Click the display button then use the "Position Geographically" and "Position Schematically" buttons to reconfigure the network. You can do this after starting the run whilst items are on the links, after pausing the run.

The geographic view can be zoomed by setting the range of latitude/longitude co-ordinates. This is useful in large, complex networks and can avoid having to manage incredibly large panels (maps on a continental scale).

The "Locn Management" portal on the main panel contains the code which positions the location objects. It also contains a click entry which will read the current position of the objects and place it into the schematic table.

UI

Anchor Demo

Demonstrates the use of anchors on views and paint objects to create resizeable panels. Click the button and try resizing the Planimate application window. The model needs to be running for the panel to update properly. Anchoring in Planimate is very simplistic and is augmented by some code in Portal 2 which is triggered by a resize broadcast.

Dial Image by Label List

Demonstrates a Dial configured to display a different image based on a value and a label list which translates the value to the name of the image to use.

Note that a multiple-state paint button can also display different images based on an attribute value.

Dials

Demonstrates dial displays of data, including sliders and strip charts. Dials offer a quick, interactive graphical display not requiring any broadcasts or tables.

Dials are an option on attribute views. To reduce clutter, views of the same attribute have been hidden, leaving just their associated dial. The hidden views are available in the Panel -> Views menubar option.

Paint Button With States

This demonstrates the ability for paint buttons to have multiple states with different graphical display and how the modeller can read and set those states.

Paint Hover Broadcast

Demonstrates a paint button configured to respond to the mouse hovering over it.

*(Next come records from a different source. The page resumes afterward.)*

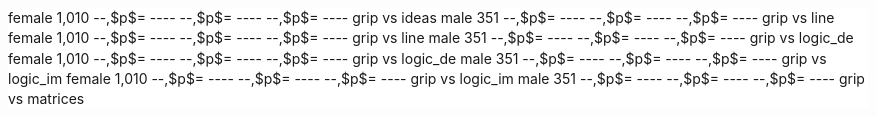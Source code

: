    <td style="text-align:left;"> female </td>
   <td style="text-align:right;"> 1,010 </td>
   <td style="text-align:right;"> --,$p$=  ---- </td>
   <td style="text-align:right;"> --,$p$=  ---- </td>
   <td style="text-align:right;"> --,$p$=  ---- </td>
  </tr>
  <tr>
   <td style="text-align:left;"> grip vs ideas </td>
   <td style="text-align:left;"> male </td>
   <td style="text-align:right;"> 351 </td>
   <td style="text-align:right;"> --,$p$=  ---- </td>
   <td style="text-align:right;"> --,$p$=  ---- </td>
   <td style="text-align:right;"> --,$p$=  ---- </td>
  </tr>
  <tr>
   <td style="text-align:left;"> grip vs line </td>
   <td style="text-align:left;"> female </td>
   <td style="text-align:right;"> 1,010 </td>
   <td style="text-align:right;"> --,$p$=  ---- </td>
   <td style="text-align:right;"> --,$p$=  ---- </td>
   <td style="text-align:right;"> --,$p$=  ---- </td>
  </tr>
  <tr>
   <td style="text-align:left;"> grip vs line </td>
   <td style="text-align:left;"> male </td>
   <td style="text-align:right;"> 351 </td>
   <td style="text-align:right;"> --,$p$=  ---- </td>
   <td style="text-align:right;"> --,$p$=  ---- </td>
   <td style="text-align:right;"> --,$p$=  ---- </td>
  </tr>
  <tr>
   <td style="text-align:left;"> grip vs logic_de </td>
   <td style="text-align:left;"> female </td>
   <td style="text-align:right;"> 1,010 </td>
   <td style="text-align:right;"> --,$p$=  ---- </td>
   <td style="text-align:right;"> --,$p$=  ---- </td>
   <td style="text-align:right;"> --,$p$=  ---- </td>
  </tr>
  <tr>
   <td style="text-align:left;"> grip vs logic_de </td>
   <td style="text-align:left;"> male </td>
   <td style="text-align:right;"> 351 </td>
   <td style="text-align:right;"> --,$p$=  ---- </td>
   <td style="text-align:right;"> --,$p$=  ---- </td>
   <td style="text-align:right;"> --,$p$=  ---- </td>
  </tr>
  <tr>
   <td style="text-align:left;"> grip vs logic_im </td>
   <td style="text-align:left;"> female </td>
   <td style="text-align:right;"> 1,010 </td>
   <td style="text-align:right;"> --,$p$=  ---- </td>
   <td style="text-align:right;"> --,$p$=  ---- </td>
   <td style="text-align:right;"> --,$p$=  ---- </td>
  </tr>
  <tr>
   <td style="text-align:left;"> grip vs logic_im </td>
   <td style="text-align:left;"> male </td>
   <td style="text-align:right;"> 351 </td>
   <td style="text-align:right;"> --,$p$=  ---- </td>
   <td style="text-align:right;"> --,$p$=  ---- </td>
   <td style="text-align:right;"> --,$p$=  ---- </td>
  </tr>
  <tr>
   <td style="text-align:left;"> grip vs matrices </td>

If the model is running, it also sends a notification broadcast when its state changes.

Panel Popup Palette

Demonstrates popping up another panel in a separate window. Run and click the top entry to show the panel. Closing the panel sends a broadcast back to the model so it knows the user has finished with it. The panel's window style can be set using the option. Right click the _panel label in the tree view, select "Subsystem->Panel Options" then select "Popup" in the options editor.

PopUpMenu and Menubar Set

Demonstrates creating hierarchical popup menus and menu bars using a table to define the text, structure and command code that the menu items will have.

Portal Clicked And Moved

Demonstrates a portal configured to be draggable and clickable during the model run. Broadcasts are sent to the model for these actions, enabling it to track the changes and respond. This is useful in network models where the user can make configuration changes.

Set Viewport Scroll

Demonstrates setting the scroll of a viewport in code. This can be used to point a viewport at different parts of its subsystem, depending on what the user is interested in looking at.

Table Cell Click PopUp

Demonstrates cell click broadcasts and opening a popup panel with details of the click. Typically this could retrieve further information about the data in the cell that was clicked. The table view is configured to send the broadcast without the default cell editing.

Table Colours

Demonstrates a table configured to use its own columns to set the row text and background colours. Two views of the table are on the panel, one is customised to remove the two colour configuration columns. This is normally what an end user would see.

The attributes and click-entries below the table views demonstrate how colours can be overridden on a cell by cell basis. This can be useful in highlighting edited data or items of interest.

Table Configured Log Driven Graph

Demonstrates a Log Driven Graph where configurations for the various overlays are provided by a separate table, minimising the columns needed in the data log which drives the graph.

User Editable Table Mapper Graph

Demonstrates the use of a Column Overlay View together with the table options"Act As Mapper" and "User Cannot Add Rows" to implement a quick editor for graphical profiles such as distributions.